Get Lost in Kotabaru : Melihat Ritual Bawanang

Bulan Juli lalu masyarakat adat Dayak Meratus di berbagai daerah di Kalimantan Selatan ramai-ramai menggelar ritual syukuran panen.

Seorang teman mengajak saya buat menyaksikan ritual itu di kampungnya di Dusun Lipon Desa Bangkalaan Dayak Kabupaten Kotabaru. 

Ritual itu dinamakan Bawanang. Yaiy!


Bawanang adalah ritual tahunan yang tujuannya selain sebagai bentuk syukur, juga sekaligus untuk memohon keselamatan serta ketentraman dunia. 

Saya sendiri udah beberapa kali ngeliat ritual sejenis di beberapa daerah berbeda, tapi gak pernah yang sampe lengkap, biasanya cuma ngeliat pas puncak acaranya.
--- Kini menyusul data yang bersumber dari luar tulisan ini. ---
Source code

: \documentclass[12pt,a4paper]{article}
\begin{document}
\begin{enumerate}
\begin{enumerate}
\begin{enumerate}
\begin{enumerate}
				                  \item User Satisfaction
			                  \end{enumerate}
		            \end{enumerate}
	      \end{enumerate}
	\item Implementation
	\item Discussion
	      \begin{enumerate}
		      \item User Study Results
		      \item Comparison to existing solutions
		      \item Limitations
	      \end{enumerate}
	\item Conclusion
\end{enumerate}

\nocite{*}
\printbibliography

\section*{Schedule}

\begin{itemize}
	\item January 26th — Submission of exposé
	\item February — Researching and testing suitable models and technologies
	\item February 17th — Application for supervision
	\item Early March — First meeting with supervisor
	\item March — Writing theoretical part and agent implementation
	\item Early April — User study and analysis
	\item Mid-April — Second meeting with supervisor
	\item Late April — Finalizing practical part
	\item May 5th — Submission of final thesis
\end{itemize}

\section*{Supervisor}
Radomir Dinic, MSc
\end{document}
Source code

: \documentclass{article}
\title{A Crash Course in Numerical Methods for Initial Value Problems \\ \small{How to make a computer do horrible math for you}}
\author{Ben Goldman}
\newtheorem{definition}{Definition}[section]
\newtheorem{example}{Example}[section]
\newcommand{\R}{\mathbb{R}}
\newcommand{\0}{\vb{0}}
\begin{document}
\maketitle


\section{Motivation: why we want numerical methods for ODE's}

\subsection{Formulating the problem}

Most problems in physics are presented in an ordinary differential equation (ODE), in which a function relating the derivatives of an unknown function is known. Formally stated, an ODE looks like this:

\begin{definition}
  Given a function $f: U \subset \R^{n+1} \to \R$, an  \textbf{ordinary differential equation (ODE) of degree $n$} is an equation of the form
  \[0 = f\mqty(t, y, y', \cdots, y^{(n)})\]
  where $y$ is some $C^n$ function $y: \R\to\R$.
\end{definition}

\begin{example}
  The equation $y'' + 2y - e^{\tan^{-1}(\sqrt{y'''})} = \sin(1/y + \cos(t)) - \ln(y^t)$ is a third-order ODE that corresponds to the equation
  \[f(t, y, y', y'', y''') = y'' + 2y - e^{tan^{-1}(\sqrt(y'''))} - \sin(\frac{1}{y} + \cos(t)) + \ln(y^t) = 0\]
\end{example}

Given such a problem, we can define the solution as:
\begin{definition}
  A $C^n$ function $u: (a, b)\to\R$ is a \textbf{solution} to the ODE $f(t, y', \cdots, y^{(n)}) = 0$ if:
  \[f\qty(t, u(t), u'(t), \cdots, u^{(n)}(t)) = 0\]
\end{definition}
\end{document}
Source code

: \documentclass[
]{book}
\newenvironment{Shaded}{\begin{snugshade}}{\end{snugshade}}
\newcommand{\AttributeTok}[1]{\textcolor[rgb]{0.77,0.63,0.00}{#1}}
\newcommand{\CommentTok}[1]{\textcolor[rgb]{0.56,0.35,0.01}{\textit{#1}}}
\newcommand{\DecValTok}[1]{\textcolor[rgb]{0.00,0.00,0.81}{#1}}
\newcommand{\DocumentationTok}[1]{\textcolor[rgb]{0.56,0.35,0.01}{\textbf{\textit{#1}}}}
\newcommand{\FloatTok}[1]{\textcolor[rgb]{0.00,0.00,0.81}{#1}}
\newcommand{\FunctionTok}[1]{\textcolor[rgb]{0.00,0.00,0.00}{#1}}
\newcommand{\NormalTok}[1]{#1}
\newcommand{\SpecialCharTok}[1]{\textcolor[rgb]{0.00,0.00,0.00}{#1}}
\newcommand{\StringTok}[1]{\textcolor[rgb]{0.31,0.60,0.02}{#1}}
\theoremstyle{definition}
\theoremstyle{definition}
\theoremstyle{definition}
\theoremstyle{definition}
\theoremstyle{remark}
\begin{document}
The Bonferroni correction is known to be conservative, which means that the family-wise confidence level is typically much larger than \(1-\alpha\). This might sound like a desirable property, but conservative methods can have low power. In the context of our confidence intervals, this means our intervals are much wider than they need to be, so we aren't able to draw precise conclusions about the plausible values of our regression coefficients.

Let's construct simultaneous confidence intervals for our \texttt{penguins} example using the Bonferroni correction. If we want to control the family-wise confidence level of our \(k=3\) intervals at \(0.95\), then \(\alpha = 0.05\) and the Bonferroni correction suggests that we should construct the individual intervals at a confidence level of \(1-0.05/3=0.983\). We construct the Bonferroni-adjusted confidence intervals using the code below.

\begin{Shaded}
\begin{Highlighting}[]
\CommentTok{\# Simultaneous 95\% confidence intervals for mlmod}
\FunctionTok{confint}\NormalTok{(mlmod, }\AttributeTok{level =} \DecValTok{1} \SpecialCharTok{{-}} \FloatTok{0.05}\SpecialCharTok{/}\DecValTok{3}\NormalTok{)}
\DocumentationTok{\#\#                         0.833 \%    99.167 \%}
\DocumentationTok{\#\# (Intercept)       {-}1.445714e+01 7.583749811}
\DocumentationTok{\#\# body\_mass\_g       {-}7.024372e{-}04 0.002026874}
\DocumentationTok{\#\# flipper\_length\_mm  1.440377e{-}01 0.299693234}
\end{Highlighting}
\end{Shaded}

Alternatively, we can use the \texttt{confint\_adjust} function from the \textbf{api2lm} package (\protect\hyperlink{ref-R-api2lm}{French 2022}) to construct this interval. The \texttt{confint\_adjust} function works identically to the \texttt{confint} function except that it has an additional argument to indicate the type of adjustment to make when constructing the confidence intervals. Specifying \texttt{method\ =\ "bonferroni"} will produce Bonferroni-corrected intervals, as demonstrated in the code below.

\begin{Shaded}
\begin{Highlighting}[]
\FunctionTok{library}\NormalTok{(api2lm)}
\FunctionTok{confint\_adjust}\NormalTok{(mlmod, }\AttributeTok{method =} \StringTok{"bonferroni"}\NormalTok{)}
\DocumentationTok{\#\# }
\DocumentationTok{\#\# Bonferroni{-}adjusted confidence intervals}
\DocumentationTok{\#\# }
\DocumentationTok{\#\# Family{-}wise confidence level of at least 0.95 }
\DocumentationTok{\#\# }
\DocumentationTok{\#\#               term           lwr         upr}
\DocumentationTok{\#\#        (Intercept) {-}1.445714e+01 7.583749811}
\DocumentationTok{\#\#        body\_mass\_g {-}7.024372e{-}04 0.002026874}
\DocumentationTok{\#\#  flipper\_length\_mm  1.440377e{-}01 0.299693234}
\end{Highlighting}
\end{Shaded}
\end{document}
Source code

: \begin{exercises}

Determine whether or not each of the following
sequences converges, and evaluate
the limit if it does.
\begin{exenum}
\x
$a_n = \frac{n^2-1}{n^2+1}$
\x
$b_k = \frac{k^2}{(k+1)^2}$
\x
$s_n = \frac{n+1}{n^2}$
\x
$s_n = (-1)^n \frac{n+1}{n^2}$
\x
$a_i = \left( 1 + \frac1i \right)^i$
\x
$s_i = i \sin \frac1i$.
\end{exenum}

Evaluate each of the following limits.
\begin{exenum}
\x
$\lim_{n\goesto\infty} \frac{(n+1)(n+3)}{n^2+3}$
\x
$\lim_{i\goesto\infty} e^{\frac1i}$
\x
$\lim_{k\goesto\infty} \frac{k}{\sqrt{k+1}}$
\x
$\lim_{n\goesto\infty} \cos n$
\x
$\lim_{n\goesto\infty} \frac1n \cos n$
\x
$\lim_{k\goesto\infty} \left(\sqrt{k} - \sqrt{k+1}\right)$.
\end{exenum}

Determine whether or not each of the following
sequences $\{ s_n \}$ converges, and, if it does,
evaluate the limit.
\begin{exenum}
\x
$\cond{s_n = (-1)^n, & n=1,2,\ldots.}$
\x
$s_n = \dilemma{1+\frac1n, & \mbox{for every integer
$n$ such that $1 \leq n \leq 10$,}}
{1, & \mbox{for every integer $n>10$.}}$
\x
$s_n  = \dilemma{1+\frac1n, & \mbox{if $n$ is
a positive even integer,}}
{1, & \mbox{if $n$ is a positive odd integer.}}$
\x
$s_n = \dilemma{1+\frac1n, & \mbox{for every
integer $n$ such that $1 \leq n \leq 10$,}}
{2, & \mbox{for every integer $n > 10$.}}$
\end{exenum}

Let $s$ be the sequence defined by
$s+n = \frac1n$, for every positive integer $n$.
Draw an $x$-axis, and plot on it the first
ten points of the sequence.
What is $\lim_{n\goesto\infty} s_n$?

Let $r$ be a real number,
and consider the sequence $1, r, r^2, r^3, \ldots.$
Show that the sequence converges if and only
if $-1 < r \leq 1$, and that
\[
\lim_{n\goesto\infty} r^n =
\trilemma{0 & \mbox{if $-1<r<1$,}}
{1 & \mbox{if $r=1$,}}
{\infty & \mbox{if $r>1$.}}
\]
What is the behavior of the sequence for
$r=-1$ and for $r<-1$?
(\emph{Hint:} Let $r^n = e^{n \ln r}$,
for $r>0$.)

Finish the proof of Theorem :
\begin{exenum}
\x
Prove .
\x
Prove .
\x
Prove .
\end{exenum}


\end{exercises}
Begitupun kali ini.

Ritual dipimpin oleh seorang tokoh yang disebut balian. Balian bukan sosok sembarangan, melainkan orang-orang yang berperan sebagai tetua adat dan pemuka agama.




Balian memulai ritual dengan  bamamang atau merapal mantra untuk mengundang roh-roh leluhur. Memberi makan roh menjadi inti dari ritual bawanang, dengan tujuan agar roh-roh itu tidak mengadu domba manusia dan dunia menjadi aman.


Berbagai sesajen pun disiapkan. Selain digantung di beberapa sudut balai adat yang dijadikan tempat upacara, sesajen juga diletakkan di tempat-tempat khusus seperti rumah-rumahan yang disebut bokor, serta sebuah tempat semacam altar yang dibuat dari daun kelapa dan enau dengan tinggi menjulang hingga ke langit-langit yang diletakkan di tengah ruangan balai adat dan menjadi pusat pelaksanaan ritual.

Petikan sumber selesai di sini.